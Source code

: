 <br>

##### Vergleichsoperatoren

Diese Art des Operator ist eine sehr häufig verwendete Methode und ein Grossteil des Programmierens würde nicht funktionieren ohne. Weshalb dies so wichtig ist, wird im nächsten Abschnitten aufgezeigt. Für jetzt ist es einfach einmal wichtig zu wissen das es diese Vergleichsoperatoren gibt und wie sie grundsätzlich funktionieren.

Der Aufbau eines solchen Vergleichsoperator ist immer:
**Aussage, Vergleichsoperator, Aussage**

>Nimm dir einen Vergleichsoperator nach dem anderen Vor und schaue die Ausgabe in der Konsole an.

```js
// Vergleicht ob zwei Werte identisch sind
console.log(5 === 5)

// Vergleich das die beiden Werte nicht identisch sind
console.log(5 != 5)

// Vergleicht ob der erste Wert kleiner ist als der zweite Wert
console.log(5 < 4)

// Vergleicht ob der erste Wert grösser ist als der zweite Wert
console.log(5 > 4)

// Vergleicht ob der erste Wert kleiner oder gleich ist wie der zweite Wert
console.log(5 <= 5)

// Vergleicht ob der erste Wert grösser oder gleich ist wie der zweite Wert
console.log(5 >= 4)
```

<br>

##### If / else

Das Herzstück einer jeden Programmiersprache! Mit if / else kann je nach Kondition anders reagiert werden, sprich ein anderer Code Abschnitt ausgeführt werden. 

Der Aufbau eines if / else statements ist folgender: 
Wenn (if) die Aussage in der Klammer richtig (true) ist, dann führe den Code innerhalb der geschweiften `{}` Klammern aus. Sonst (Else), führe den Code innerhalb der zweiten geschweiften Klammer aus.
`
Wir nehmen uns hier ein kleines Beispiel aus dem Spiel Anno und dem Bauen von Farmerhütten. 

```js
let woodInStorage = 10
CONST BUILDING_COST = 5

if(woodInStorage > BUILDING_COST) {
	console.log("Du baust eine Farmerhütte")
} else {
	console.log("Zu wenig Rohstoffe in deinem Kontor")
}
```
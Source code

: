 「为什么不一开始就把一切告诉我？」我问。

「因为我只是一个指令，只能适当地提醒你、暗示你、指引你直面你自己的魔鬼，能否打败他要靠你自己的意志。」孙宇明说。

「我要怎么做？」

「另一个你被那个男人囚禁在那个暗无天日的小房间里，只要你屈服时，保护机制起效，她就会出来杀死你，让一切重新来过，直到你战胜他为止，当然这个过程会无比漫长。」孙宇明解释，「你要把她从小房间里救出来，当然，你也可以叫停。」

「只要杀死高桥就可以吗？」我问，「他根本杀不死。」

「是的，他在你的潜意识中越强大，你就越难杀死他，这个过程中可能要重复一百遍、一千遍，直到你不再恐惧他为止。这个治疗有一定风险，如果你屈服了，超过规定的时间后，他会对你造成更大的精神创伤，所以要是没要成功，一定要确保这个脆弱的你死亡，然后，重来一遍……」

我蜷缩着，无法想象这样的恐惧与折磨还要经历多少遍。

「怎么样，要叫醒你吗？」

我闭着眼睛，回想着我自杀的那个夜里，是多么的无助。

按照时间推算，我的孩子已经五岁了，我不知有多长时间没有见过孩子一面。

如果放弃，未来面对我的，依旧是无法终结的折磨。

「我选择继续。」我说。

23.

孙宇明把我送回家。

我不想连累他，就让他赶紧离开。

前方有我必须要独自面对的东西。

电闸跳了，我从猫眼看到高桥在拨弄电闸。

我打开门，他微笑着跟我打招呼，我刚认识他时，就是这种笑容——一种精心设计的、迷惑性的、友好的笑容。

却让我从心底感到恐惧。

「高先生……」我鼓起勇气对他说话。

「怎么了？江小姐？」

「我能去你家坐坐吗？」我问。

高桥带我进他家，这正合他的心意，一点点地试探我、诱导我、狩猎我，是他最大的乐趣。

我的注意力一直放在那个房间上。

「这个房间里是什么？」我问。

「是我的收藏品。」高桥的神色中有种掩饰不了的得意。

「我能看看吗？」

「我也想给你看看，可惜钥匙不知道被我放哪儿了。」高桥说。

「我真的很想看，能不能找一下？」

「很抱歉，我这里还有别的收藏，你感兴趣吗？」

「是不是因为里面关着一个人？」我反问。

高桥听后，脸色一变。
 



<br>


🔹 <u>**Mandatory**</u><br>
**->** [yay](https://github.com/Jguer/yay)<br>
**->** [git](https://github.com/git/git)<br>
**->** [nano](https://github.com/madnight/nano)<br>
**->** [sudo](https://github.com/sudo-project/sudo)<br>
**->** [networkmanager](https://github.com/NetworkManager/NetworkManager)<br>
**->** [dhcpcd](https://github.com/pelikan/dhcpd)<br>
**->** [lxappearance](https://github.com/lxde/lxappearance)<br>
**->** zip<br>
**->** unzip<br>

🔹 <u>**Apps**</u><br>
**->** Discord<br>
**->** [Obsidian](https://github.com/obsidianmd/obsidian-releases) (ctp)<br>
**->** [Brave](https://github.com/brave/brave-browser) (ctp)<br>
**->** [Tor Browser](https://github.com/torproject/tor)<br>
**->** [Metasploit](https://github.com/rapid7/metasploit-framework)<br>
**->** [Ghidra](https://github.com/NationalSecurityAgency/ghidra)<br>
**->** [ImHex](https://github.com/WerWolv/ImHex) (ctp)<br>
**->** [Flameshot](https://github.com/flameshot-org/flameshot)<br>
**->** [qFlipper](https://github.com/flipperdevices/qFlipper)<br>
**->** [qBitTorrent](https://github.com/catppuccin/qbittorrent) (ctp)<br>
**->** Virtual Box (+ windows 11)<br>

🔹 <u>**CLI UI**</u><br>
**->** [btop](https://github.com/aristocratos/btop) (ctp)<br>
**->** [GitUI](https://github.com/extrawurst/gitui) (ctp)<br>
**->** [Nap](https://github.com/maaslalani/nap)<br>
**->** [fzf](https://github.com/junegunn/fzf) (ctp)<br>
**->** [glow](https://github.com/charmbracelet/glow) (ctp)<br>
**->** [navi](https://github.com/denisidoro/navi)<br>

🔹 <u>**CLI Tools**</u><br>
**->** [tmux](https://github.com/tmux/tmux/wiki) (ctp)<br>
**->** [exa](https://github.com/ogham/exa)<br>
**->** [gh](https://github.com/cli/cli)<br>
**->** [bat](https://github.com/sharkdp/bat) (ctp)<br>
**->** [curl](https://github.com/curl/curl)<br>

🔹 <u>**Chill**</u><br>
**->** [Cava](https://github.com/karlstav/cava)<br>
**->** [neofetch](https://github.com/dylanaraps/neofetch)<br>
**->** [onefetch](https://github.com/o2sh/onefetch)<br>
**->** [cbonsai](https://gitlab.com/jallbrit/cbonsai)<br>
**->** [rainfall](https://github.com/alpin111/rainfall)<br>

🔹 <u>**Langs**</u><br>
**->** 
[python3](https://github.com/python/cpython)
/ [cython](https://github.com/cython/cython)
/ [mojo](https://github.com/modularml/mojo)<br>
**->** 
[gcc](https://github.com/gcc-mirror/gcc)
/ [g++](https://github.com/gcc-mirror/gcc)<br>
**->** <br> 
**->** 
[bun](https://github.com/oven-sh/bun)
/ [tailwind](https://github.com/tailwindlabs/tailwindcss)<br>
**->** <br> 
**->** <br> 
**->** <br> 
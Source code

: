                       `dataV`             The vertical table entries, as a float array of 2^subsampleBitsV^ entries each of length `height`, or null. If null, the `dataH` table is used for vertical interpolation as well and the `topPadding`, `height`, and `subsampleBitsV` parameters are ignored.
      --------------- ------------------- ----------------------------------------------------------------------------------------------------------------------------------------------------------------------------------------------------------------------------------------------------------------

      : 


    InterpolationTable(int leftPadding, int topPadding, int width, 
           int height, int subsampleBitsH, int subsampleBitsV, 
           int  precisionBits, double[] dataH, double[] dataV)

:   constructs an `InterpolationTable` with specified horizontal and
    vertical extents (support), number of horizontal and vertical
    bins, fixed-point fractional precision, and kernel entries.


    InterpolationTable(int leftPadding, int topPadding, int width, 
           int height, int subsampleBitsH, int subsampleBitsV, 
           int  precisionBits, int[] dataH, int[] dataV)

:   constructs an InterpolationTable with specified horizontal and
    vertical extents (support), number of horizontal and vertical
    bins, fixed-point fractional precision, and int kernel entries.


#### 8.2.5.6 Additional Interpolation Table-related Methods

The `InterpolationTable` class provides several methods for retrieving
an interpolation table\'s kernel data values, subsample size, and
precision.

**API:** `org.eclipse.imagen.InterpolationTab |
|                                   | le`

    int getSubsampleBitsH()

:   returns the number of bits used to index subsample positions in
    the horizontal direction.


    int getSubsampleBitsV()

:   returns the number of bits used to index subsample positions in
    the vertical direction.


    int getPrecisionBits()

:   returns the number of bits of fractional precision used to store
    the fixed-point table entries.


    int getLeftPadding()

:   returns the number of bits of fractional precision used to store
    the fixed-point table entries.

[Activity] Count up the lines in the listing that hold the word "dataH", and give that number only.

[Result of the exercise] 3